Kinetic Fighting

KEF–IC Recognised by the ADF

ADFMAA President COL Dr David Ward, Vice President WO1 Aaron Johnstone, and Head Coach Sgt (ret.) Paul Cale

The news came as Kinetic Fighting’s creator, Paul Cale, taught his third public KEF–IC course since launching it earlier in 2019. This was quickly followed by another milestone, when the next day Cale was promoted to the martial arts rank of 7th Degree. The events took place during the KEF–IC Level 1-Alpha and Level 1-Bravo courses held in Brisbane on 30 and 31 March.

“I’m truly overwhelmed and humbled by this acknowledgment of my life’s work, and I thank all of you for your support,” Cale told Facebook followers after the presentation.

The recognition comes some 13 years after the KEF–IC system first began to take shape. Cale started formulating what would become Kinetic Fighting (KEF) while serving as a Commando sergeant back in 2006. He’d been assigned to redevelop the Close-Quarter Fighting (CQF) package for Australian Special Forces and began applying his many years of experience, both in soldiering and martial arts, to the task.

“Although I didn’t use the name ‘Kinetic Fighting’ until around 2007, this system has been more than 40 years in the making,” said Cale.

The KEF–IC founder began his martial arts training as a child in the late 1970s. Today, he holds Black-belt ranks in multiple martial arts including Brazilian jiu-jitsu (BJJ), aikido, karate and judo.

“You could say that KEF–IC is the result of hundreds, if not thousands, of years’ development, as I’ve built upon the lessons and experiences of warriors from many other eras and cultures,” Cale said. “Most importantly, though, I thank those I’ve served and trained with, as the biggest influence on Kinetic Fighting has been my many years of experience on the modern battlefield.”

ADFMAA recognition means that KEF–IC will now be taught officially in Army’s Integrated Combat Clubs (ICC). Housed within major ADF bases around Australia, these clubs enable soldiers to train recreationally in various martial arts and also to practise their close-combat skills. Cale himself established the first ICC in 2011 at Sydney’s Holsworthy Barracks, home of the 2nd Commando Regiment.

“This recognition is a step forward in making KEF–IC more accessible to Defence personnel outside of Army,” Cale said. “Serving personnel use martial arts to keep fit, fight depression and develop their self-protection capabilities…KEF–IC enables them to do so in a way that not only complements but advances their combatives training. The system is unique in that its technical basis is the very same as that of the Army Combatives Program (ACP).”

KEF–IC, also known within the Australian Army as ACP–IC, is an extension of Cale’s military close-combat system, Kinetic Fighting.
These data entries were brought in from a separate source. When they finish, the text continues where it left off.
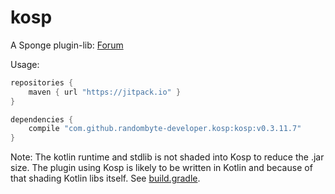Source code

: # kosp
A Sponge plugin-lib: [Forum](https://forums.spongepowered.org/t/kosp-helpful-plugin-library-for-kotlin/16678)

Usage:
```groovy
repositories {
    maven { url "https://jitpack.io" }
}

dependencies {
    compile "com.github.randombyte-developer.kosp:kosp:v0.3.11.7"
}
```

Note: The kotlin runtime and stdlib is not shaded into Kosp to reduce the .jar size. The plugin using Kosp is likely to be written in Kotlin and because of that shading Kotlin libs itself. See [build.gradle](https://github.com/randombyte-developer/kosp/blob/master/build.gradle).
That in turn is the basis for ACP, which is now taught to all Army recruits and officers.

KEF–IC is so named because it integrates sport-combat elements and competition to support ongoing training, beyond the essential ACP or KEF short-courses. Through KEF–IC, soldiers can test and develop their combative skill sets to whatever level they desire. Likewise, civilians who complete Kinetic Fighting’s Personal Combatives short courses can choose to pursue mastery of the skills through further KEF–IC training and grading.

Cale’s ongoing contribution to the re-establishment of martial arts in the army has been recognised previously, having been named the ADFMAA’s honorary Head Coach in February 2017.

It was the ADFMAA’s president, Colonel Dr David Ward, who delivered the news of KEF–IC’s recognition in Brisbane. Ward, Associate Professor of Medicine, surgeon and Army medic, was first introduced to martial arts by Cale himself in 2010, when both men were deployed in Afghanistan.

Together with ADFMAA Vice President and Sergeant Major of the 7th Combat Brigade Combatives Centre, WO2 Aaron Johnston, Cale and Ward have been instrumental in the ADFMAA’s development. It is now the Army’s largest recreational sporting association.

“We have a long history together, with Aaron having been trained by me during the early development of Special Forces Close-Quarter Fighting (CQF) at 2 Commando,” Cale said. “David, while deployed in Afghanistan as our doctor, would watch me and my lads roll together, along with American SOF operators. This would inspire him to take up BJJ after returning to Australia.”

Regular KEF–IC training is currently only available to soldiers through the ADFMAA-run ICCs. However, KEF courses for the public are running in Australia’s major cities and regional centres throughout 2019.